WHAT TO DO: A word-for-word copy of the data is what's wanted; pictures stay out of it.

RECORDS PROVIDED:
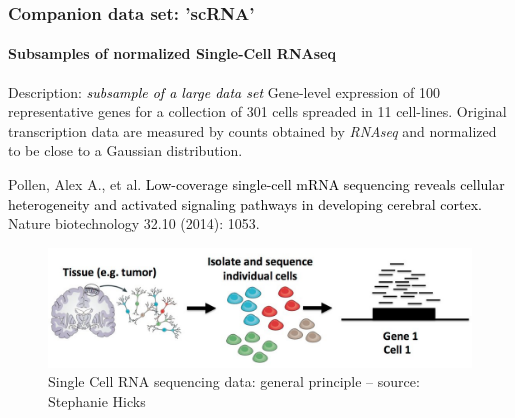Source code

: \documentclass{beamer}\usepackage[]{graphicx}\usepackage[]{color}
\begin{document}
% 
% 


\begin{frame}[fragile]
  \frametitle{Companion data set: 'scRNA'}
  \framesubtitle{Subsamples of normalized Single-Cell RNAseq}

\begin{block}{Description: \textcolor{black}{\it subsample of a large data set}}
\small Gene-level expression of 100 representative genes for a collection of 301 cells 
spreaded in 11 cell-lines. Original transcription data are measured by counts obtained by 
\textit{RNAseq} and normalized to be close to a Gaussian distribution.\\

\begin{scriptsize}
\begin{thebibliography}{9}
 Pollen, Alex A., et al. \textcolor{black}{Low-coverage single-cell mRNA sequencing reveals cellular heterogeneity and activated signaling pathways in developing cerebral cortex.} \newblock Nature biotechnology 32.10 (2014): 1053.
\end{thebibliography}
\end{scriptsize}
\end{block}

\begin{figure}
  \includegraphics[width=.9\textwidth]{figures/scRNA-overview}
  \caption{Single Cell RNA sequencing data: general principle -- {\tiny source: Stephanie Hicks}}
\end{figure}

\end{frame}
\end{document}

ANSWER TO THIS TASK:
Source code

: \documentclass{beamer}\usepackage[]{graphicx}\usepackage[]{color}
\begin{document}
% 
% 


\begin{frame}[fragile]
  \frametitle{Companion data set: 'scRNA'}
  \framesubtitle{Subsamples of normalized Single-Cell RNAseq}

\begin{block}{Description: \textcolor{black}{\it subsample of a large data set}}
\small Gene-level expression of 100 representative genes for a collection of 301 cells 
spreaded in 11 cell-lines. Original transcription data are measured by counts obtained by 
\textit{RNAseq} and normalized to be close to a Gaussian distribution.\\

\begin{scriptsize}
\begin{thebibliography}{9}
 Pollen, Alex A., et al. \textcolor{black}{Low-coverage single-cell mRNA sequencing reveals cellular heterogeneity and activated signaling pathways in developing cerebral cortex.} \newblock Nature biotechnology 32.10 (2014): 1053.
\end{thebibliography}
\end{scriptsize}
\end{block}

\begin{figure}
  \includegraphics[width=.9\textwidth]{figures/scRNA-overview}
  \caption{Single Cell RNA sequencing data: general principle -- {\tiny source: Stephanie Hicks}}
\end{figure}

\end{frame}
\end{document}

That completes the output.